A study on the revolutions and uprising of the Arab spring countries and the way each regime dealt with them is being strongly circulated within the scenes of the EU Countries. The study included a comparison between the action of the Arab rulers against these uprisings.
The interesting thing about this study is that it came up with such outcomes that would have never occurred to the greatest analysts and experts in eth Arab regime domain.
The first of these outcomes is blaming the intelligences of the EU countries except the German one that provided an early anticipation and warning about the risks threatening the Arab regimes.
The second observation is the disorder of many Western capitals in dealing with the uprisings immediately after they broke out, and the lack of clear principles and interests for the EU countries with the Aram regimes that were facing uprisings.

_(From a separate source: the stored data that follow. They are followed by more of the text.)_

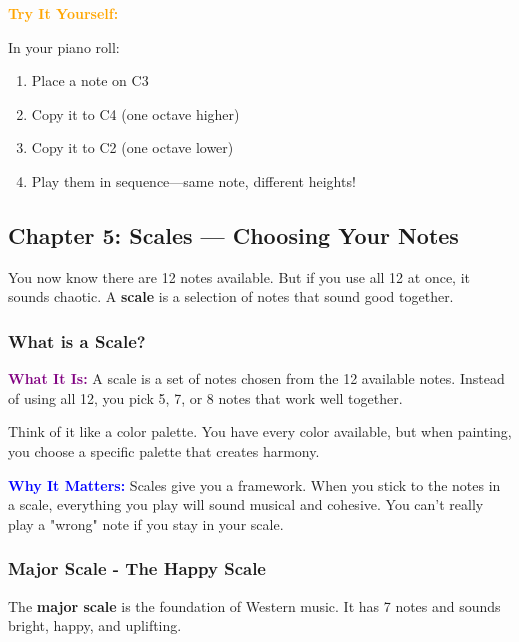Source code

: \documentclass[11pt,letterpaper]{article}
\newcommand{\purple}[1]{\textcolor{purple}{\textbf{#1}}}
\newcommand{\bluepurple}[1]{\textcolor{blue}{\textbf{#1}}}
\newcommand{\orangetext}[1]{\textcolor{orange}{\textbf{#1}}}
\begin{document}
\textbf{\orangetext{Try It Yourself:}}

In your piano roll:
\begin{enumerate}[leftmargin=*]
\item Place a note on C3
\item Copy it to C4 (one octave higher)
\item Copy it to C2 (one octave lower)
\item Play them in sequence—same note, different heights!
\end{enumerate}

\newpage


\subsection{Chapter 5: Scales — Choosing Your Notes}

You now know there are 12 notes available. But if you use all 12 at once, it sounds chaotic. A \textbf{scale} is a selection of notes that sound good together.

\subsubsection{What is a Scale?}

\textbf{\purple{What It Is:}} A scale is a set of notes chosen from the 12 available notes. Instead of using all 12, you pick 5, 7, or 8 notes that work well together.

Think of it like a color palette. You have every color available, but when painting, you choose a specific palette that creates harmony.

\textbf{\bluepurple{Why It Matters:}} Scales give you a framework. When you stick to the notes in a scale, everything you play will sound musical and cohesive. You can't really play a "wrong" note if you stay in your scale.

\subsubsection{Major Scale - The Happy Scale}

The \textbf{major scale} is the foundation of Western music. It has 7 notes and sounds bright, happy, and uplifting.
\end{document}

The third observation, the amazing one as I think, is the outcome of the European comparison between the reaction of the Arab regimes against those revolutions.
Do you know what regime was the best as the Europeans viewpoint?
It was not Bin Ali who escaped, nor Mubarak who stepped down, and of course it was neither Gaddafi who fought nor was it Assad who flared up civil war. It was Ali Abdullah Saleh. Yes. Experts of the EU believed that the Yemeni example, for the regime to get out of the crisis, as the most realistic example with the least costs and had more guarantees for the stability of the system in the country after the departure of the ruler out of power. Few days ago, the US Department of State hinted at the success of the Yemeni example to transfer Yemen from revolution into stability, and whether it would work for the Syrian case or not!
The question is, will what has been made in Sana’a safe Damascus?